_How to complete this task_.
Reproduce only this stretch of the listing below: from the line with "Source code" through the line with "bucket and a", exactly as written, with pictures excluded.

_Records for the task_.
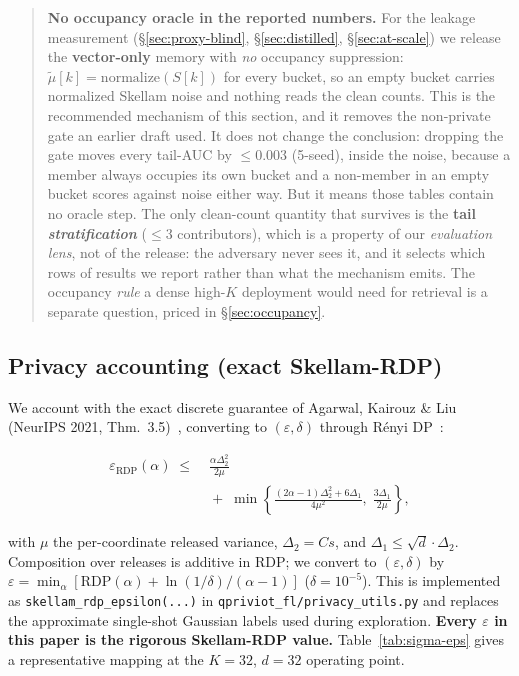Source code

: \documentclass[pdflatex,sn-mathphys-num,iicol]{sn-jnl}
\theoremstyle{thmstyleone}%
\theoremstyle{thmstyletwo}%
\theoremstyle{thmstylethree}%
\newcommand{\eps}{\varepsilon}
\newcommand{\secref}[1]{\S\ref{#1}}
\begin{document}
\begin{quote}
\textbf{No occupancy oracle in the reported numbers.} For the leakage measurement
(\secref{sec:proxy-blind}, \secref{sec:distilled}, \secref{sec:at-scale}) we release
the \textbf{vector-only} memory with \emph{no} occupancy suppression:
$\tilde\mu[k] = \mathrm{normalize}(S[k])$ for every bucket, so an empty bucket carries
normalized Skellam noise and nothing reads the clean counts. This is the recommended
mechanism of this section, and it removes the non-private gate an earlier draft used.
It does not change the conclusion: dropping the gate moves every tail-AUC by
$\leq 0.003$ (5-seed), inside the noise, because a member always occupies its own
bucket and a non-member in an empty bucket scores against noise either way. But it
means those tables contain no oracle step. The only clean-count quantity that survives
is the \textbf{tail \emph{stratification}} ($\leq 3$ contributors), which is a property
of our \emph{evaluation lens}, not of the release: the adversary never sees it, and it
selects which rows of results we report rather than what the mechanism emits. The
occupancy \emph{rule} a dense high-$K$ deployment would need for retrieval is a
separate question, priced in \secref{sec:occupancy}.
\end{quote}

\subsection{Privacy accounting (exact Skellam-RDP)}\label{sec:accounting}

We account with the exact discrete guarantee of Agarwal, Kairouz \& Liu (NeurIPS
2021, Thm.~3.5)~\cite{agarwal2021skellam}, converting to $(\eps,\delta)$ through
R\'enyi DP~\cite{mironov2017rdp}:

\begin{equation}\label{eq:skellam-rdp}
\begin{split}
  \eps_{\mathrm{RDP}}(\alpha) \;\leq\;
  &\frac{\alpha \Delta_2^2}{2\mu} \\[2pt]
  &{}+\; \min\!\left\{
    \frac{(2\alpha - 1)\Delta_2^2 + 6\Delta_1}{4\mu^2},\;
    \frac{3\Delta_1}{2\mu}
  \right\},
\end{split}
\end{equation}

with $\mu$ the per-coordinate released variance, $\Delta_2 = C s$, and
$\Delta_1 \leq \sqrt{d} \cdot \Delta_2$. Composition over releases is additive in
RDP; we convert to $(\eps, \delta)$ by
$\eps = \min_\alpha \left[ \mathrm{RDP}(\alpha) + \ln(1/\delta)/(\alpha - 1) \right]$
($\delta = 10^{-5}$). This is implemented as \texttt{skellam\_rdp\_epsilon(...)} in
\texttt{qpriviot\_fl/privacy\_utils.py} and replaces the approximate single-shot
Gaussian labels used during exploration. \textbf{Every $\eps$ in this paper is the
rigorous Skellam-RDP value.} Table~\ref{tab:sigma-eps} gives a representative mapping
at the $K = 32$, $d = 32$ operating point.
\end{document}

...

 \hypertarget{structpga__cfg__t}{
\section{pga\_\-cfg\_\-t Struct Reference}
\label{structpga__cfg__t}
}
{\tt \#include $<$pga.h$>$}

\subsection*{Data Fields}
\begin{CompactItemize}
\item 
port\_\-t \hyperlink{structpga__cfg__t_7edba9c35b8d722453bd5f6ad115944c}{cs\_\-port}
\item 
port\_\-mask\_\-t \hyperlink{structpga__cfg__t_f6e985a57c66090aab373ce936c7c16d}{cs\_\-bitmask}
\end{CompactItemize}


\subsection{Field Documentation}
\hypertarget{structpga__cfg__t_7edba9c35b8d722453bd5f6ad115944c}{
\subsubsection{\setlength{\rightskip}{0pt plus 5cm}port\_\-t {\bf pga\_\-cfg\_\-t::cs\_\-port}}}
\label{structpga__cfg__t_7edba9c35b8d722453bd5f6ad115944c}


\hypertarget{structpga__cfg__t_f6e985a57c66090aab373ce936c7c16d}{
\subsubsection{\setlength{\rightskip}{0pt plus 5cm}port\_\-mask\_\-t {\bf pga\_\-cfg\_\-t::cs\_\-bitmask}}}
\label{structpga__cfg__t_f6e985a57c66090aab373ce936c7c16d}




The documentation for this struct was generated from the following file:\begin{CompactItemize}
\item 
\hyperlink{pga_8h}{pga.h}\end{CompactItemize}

_Finished task_.
Source code

: \documentclass[pdflatex,sn-mathphys-num,iicol]{sn-jnl}
\theoremstyle{thmstyleone}%
\theoremstyle{thmstyletwo}%
\theoremstyle{thmstylethree}%
\newcommand{\eps}{\varepsilon}
\newcommand{\secref}[1]{\S\ref{#1}}
\begin{document}
\begin{quote}
\textbf{No occupancy oracle in the reported numbers.} For the leakage measurement
(\secref{sec:proxy-blind}, \secref{sec:distilled}, \secref{sec:at-scale}) we release
the \textbf{vector-only} memory with \emph{no} occupancy suppression:
$\tilde\mu[k] = \mathrm{normalize}(S[k])$ for every bucket, so an empty bucket carries
normalized Skellam noise and nothing reads the clean counts. This is the recommended
mechanism of this section, and it removes the non-private gate an earlier draft used.
It does not change the conclusion: dropping the gate moves every tail-AUC by
$\leq 0.003$ (5-seed), inside the noise, because a member always occupies its own
bucket and a non-member in an empty bucket scores against noise either way. But it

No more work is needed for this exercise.